A top-down view of the OSIRIS-REx Touch-and-Go-Sample-Acquisition-Mechanism (TAGSAM) head with the lid removed, revealing the remainder of the asteroid sample inside. 
Photo: NASA/Erika Blumenfeld & Joseph Aebersold

The astromaterials curation team at NASA’s Johnson Space Center in Houston has completed the disassembly of the OSIRIS-REx sampler head to reveal the remainder of the asteroid Bennu sample inside. On Jan. 10, they successfully removed two stubborn fasteners that had prevented the final steps of opening the Touch-and-Go-Sample-Acquisition-Mechanism (TAGSAM) head.

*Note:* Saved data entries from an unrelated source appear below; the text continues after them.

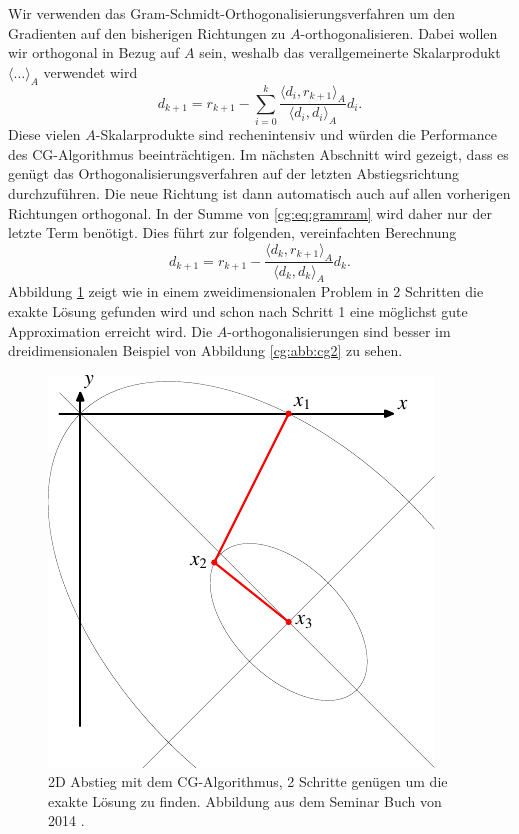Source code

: Wir verwenden das Gram-Schmidt-Orthogonalisierungsverfahren um den Gradienten auf den bisherigen Richtungen zu $A$-orthogonalisieren.
Dabei wollen wir orthogonal in Bezug auf $A$ sein, weshalb das verallgemeinerte Skalarprodukt $\langle \dots \rangle_A$ verwendet wird 
\begin{equation}\label{cg:eq:gram}
	d_{k+1} 
	= 
	r_{k+1} - \sum_{i=0}^{k} \frac{\langle d_i , r_{k+1} \rangle_A}{\langle d_i , d_i \rangle_A} d_i.
\end{equation}
Diese vielen $A$-Skalarprodukte sind rechenintensiv und würden die Performance des CG-Algorithmus beeinträchtigen.
Im nächsten Abschnitt wird gezeigt, dass es genügt das Orthogonalisierungsverfahren auf der letzten Abstiegsrichtung durchzuführen.
Die neue Richtung ist dann automatisch auch auf allen vorherigen Richtungen orthogonal.
In der Summe von \ref{cg:eq:gramram} wird daher nur der letzte Term benötigt.
Dies führt zur folgenden, vereinfachten Berechnung
\begin{equation} 
	d_{k+1}
	= 
	r_{k+1} - \frac{\langle d_k , r_{k+1} \rangle_A}{\langle d_k , d_k \rangle_A} d_k.
\end{equation}
Abbildung \ref{cg:abb:cg1} zeigt wie in einem zweidimensionalen Problem in 2 Schritten die exakte Lösung gefunden wird und schon nach Schritt 1 eine möglichst gute Approximation erreicht wird.
Die $A$-orthogonalisierungen sind besser im dreidimensionalen Beispiel von Abbildung \ref{cg:abb:cg2} zu sehen.
\begin{figure}	
	\centering
	\includegraphics{papers/cg/images/descent-3}
	\caption{2D Abstieg mit dem CG-Algorithmus, 2 Schritte genügen um die exakte Lösung zu finden. 
		Abbildung aus dem Seminar Buch von 2014 \cite{cg:book:hpc}.}
	\label{cg:abb:cg1}
\end{figure}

Erika Blumenfeld, creative lead for the Advanced Imaging and Visualization of Astromaterials (AIVA) and Joe Aebersold, AIVA project lead, captured this photograph of the open TAGSAM head including the asteroid material inside using manual high-resolution precision photography and a semi-automated focus stacking procedure. The result is an image that shows extreme detail of the sample.

Next, the curation team will remove the round metal collar and prepare the glovebox to transfer the remaining sample from the TAGSAM head into pie-wedge sample trays.

These trays will be photographed before the sample is weighed, packaged, and stored at Johnson, home to the most extensive collection of astromaterials in the world. The remaining sample material includes dust and rocks up to about 0.4 inch (one cm) in size. The final mass of the sample will be determined in the coming weeks. The curation team members had already collected 2.48 ounces (70.3 grams) of asteroid material from the sample hardware before the lid was removed, surpassing the agency’s goal of bringing at least 2.12 ounces (60 grams) to Earth.

The curation team will release a catalog of all the Bennu samples later this year, which will allow scientists and institutions around the world to submit requests for research or display.